David Bowden (29), pria kelahiran Philladelphia, Pennsylvania, Amerika Serikat ini memasuki dunia musik dengan cara berbeda. Musik Rhythm & Blues dan soul yang tenang, lirik santun, juga citra feminin karena mengidentifikasi dirinya dengan warna merah muda. Misinya pun tak muluk, menyentuh hati banyak orang dengan cinta. Di dunia ini, sepatutnya cinta diberi tempat.
Bowden memasuki dunia musik dengan nama panggung ‘unik’, Pink Sweats, biasa ditulis menjadi Pink Sweat$. Nama panggungnya itu muncul karena dia sangat identik dengan celana pendek berwarna merah muda yang kerap dia kenakan.
“Aku membelinya di sebuah toko. Saat itu aku tak punya banyak uang, jadi aku memakai celana yang sama hampir setiap hari. Suatu ketika di studio, ada yang berteriak kepadaku, Hai Pink Sweats, dan aku menyukainya. Jadi aku memakai nama itu sampai sekarang,” tuturnya dalam wawancara virtual menjelang akhir Juni 2021.
Hari itu Kamis, (24/6/2021), Pink tampak santai dan gembira. Sebagai seorang penyanyi yang tengah naik daun, sosoknya terlihat bersahaja. Dia tak sungkan untuk bergurau dan bersikap apa adanya. Ketenaran, tak membuatnya jadi jumawa.
“Aku selalu berpikir, orang-orang memberi terlalu banyak kredit dan energi pada orang lain. Harusnya kita lebih fokus untuk memahami Tuhan, cinta dan hal-hal seperti itu, dibanding mengidolakan orang lain. Kita tidak bisa mengidolakan satu orang dan mengabaikan yang lainnya,” ujarnya.
Meski dapat dikatakan sebagai pendatang baru, jejak Pink Sweats di dunia musik sebenarnya sudah cukup panjang. Keputusannya untuk berkarir di dunia musik telah dimulai di usia 19 tahun. Hingga kini, selain menyanyi, dia banyak menulis lagu untuk penyanyi lain. Seperti Tori Kelly dan yang terbaru, Justin Bieber.
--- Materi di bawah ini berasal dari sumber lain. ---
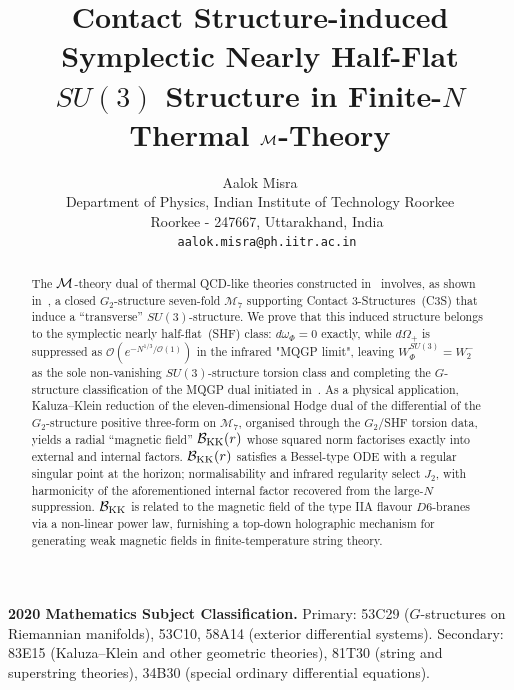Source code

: \documentclass[a4paper,11pt,fleqn]{article}
\theoremstyle{plain}
\theoremstyle{definition}
\begin{document}
\title{Contact Structure-induced Symplectic Nearly Half-Flat $SU(3)$ Structure in Finite-$N$ Thermal ${\cal M}$-Theory}
\author{Aalok Misra\\
Department of Physics, Indian Institute of Technology Roorkee \\
	~~Roorkee - 247667, Uttarakhand, India\\
	~~{\tt aalok.misra@ph.iitr.ac.in}}
\date{}
\maketitle
\noindent

\begin{abstract}
The ${\cal M}$-theory dual of thermal QCD-like theories constructed in~\cite{MQGP,OR4}
involves, as shown in~\cite{ACMS}, a closed $G_2$-structure seven-fold $\mathcal{M}_7$
supporting Contact 3-Structures~(C3S) that induce a ``transverse'' $SU(3)$-structure. We prove that this induced structure belongs to the symplectic nearly half-flat~(SHF)
class: $d\omega_\Phi=0$ exactly, while $d\Omega_+$ is suppressed as
$\mathcal{O}(e^{-N^{1/3}/\mathcal{O}(1)})$ in the infrared "MQGP limit",
leaving $W_\Phi^{SU(3)}=W_2^-$ as the sole non-vanishing $SU(3)$-structure
torsion class and completing the $G$-structure classification of the MQGP dual
initiated in~\cite{NPB,ACMS}.
As a physical application, Kaluza--Klein reduction of the eleven-dimensional Hodge dual of the differential of the $G_2$-structure positive three-form on $\mathcal{M}_7$, organised through the $G_2$/SHF torsion data, yields a radial
``magnetic field'' $\mathcal{B}_{\rm KK}(r)$ whose squared norm factorises exactly into external and internal factors.  $\mathcal{B}_{\rm KK}(r)$ satisfies a Bessel-type ODE with a regular singular point at the horizon; normalisability and infrared regularity select $J_2$, with harmonicity of the aforementioned internal factor recovered from the large-$N$ suppression. $\mathcal{B}_{\rm KK}$ is related to the magnetic field of the type IIA flavour $D6$-branes via a non-linear power law, furnishing a top-down holographic mechanism for generating weak magnetic fields in finite-temperature string theory.
\end{abstract}

\textbf{2020 Mathematics Subject Classification.}
Primary: 53C29 ($G$-structures on Riemannian manifolds), 53C10, 58A14 (exterior differential systems).
Secondary: 83E15 (Kaluza--Klein and other geometric theories), 81T30 (string and superstring theories), 34B30 (special ordinary differential equations).
\end{document}
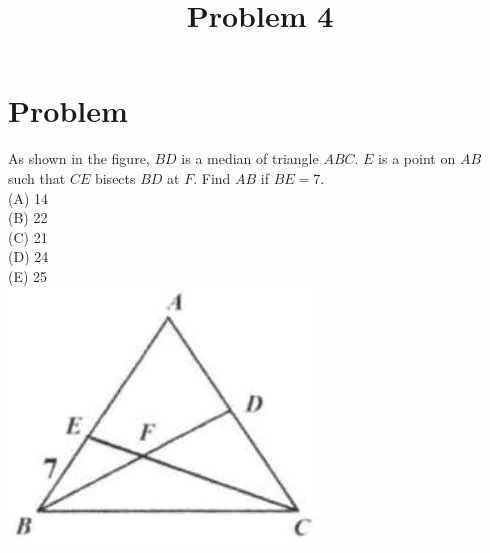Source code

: \documentclass{article}
\title{Problem 4}
\date{}
\begin{document}
\maketitle

\section*{Problem}
As shown in the figure, \(B D\) is a median of triangle \(A B C\). \(E\) is a point on \(A B\) such that \(C E\) bisects \(B D\) at \(F\). Find \(A B\) if \(B E=7\).\\
(A) 14\\
(B) 22\\
(C) 21\\
(D) 24\\
(E) 25\\
\centering
\includegraphics[width=\textwidth]{images/126(1).jpg}
\end{document}

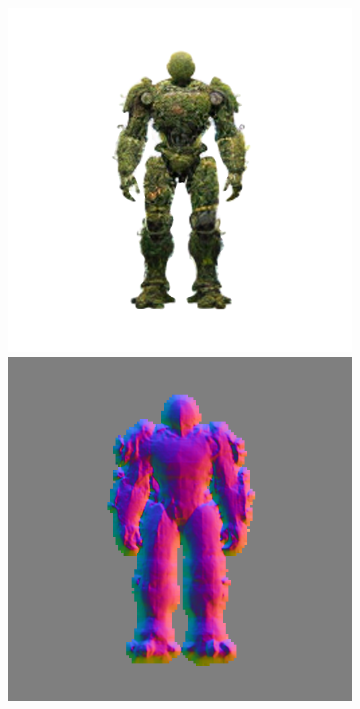 \begin{figure}[H]
\begin{subfigure}[b]{0.18\textwidth}
        \caption{}
    \end{subfigure}
    \begin{subfigure}[b]{0.18\textwidth}
        \centering
        \fontsize{9pt}{7pt}\selectfont{}
        \includegraphics[width=\textwidth]{etc/a robot made out of plants/wonder3d/test/wonder3D_6000_front_part1}
        \includegraphics[width=\textwidth]{etc/a robot made out of plants/wonder3d/test/wonder3D_6000_front_part4}

\end{subfigure}
\end{figure}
Sebagai penyanyi solo, debutnya baru dimulai 3 tahun lalu, ditandai dengan peluncuran 3 mini album, Volume 1 (2018), Volume 2 (2019) lalu The Prelude (2020). Banyak singel dari ketiga mini album tersebut, seperti “Honesty” dan “17” mencuri perhatian pecinta musik. Album penuh pertamanya, Pink Planet, baru dirilis pada Februari 2021.
Dari album itu, “At My Worst”, baik versi asli maupun yang dinyanyikan bersama Kehlani, dengan cepat melambungkan namanya. Lagu itu wara-wiri di dunia maya, salah satunya di aplikasi TikTok.
Malah tak hanya “At My Worst”, lagu lain seperti “Heaven”, “So Sweet” dan “Pink Family” pun membetot perhatian. Begitu pula kolaborasinya dengan penyanyi asal Malaysia, Yuna di singel “Don’t Blame on Love”, serta duo popular asal London, Inggris, Honne di singel “What Would You Do?”.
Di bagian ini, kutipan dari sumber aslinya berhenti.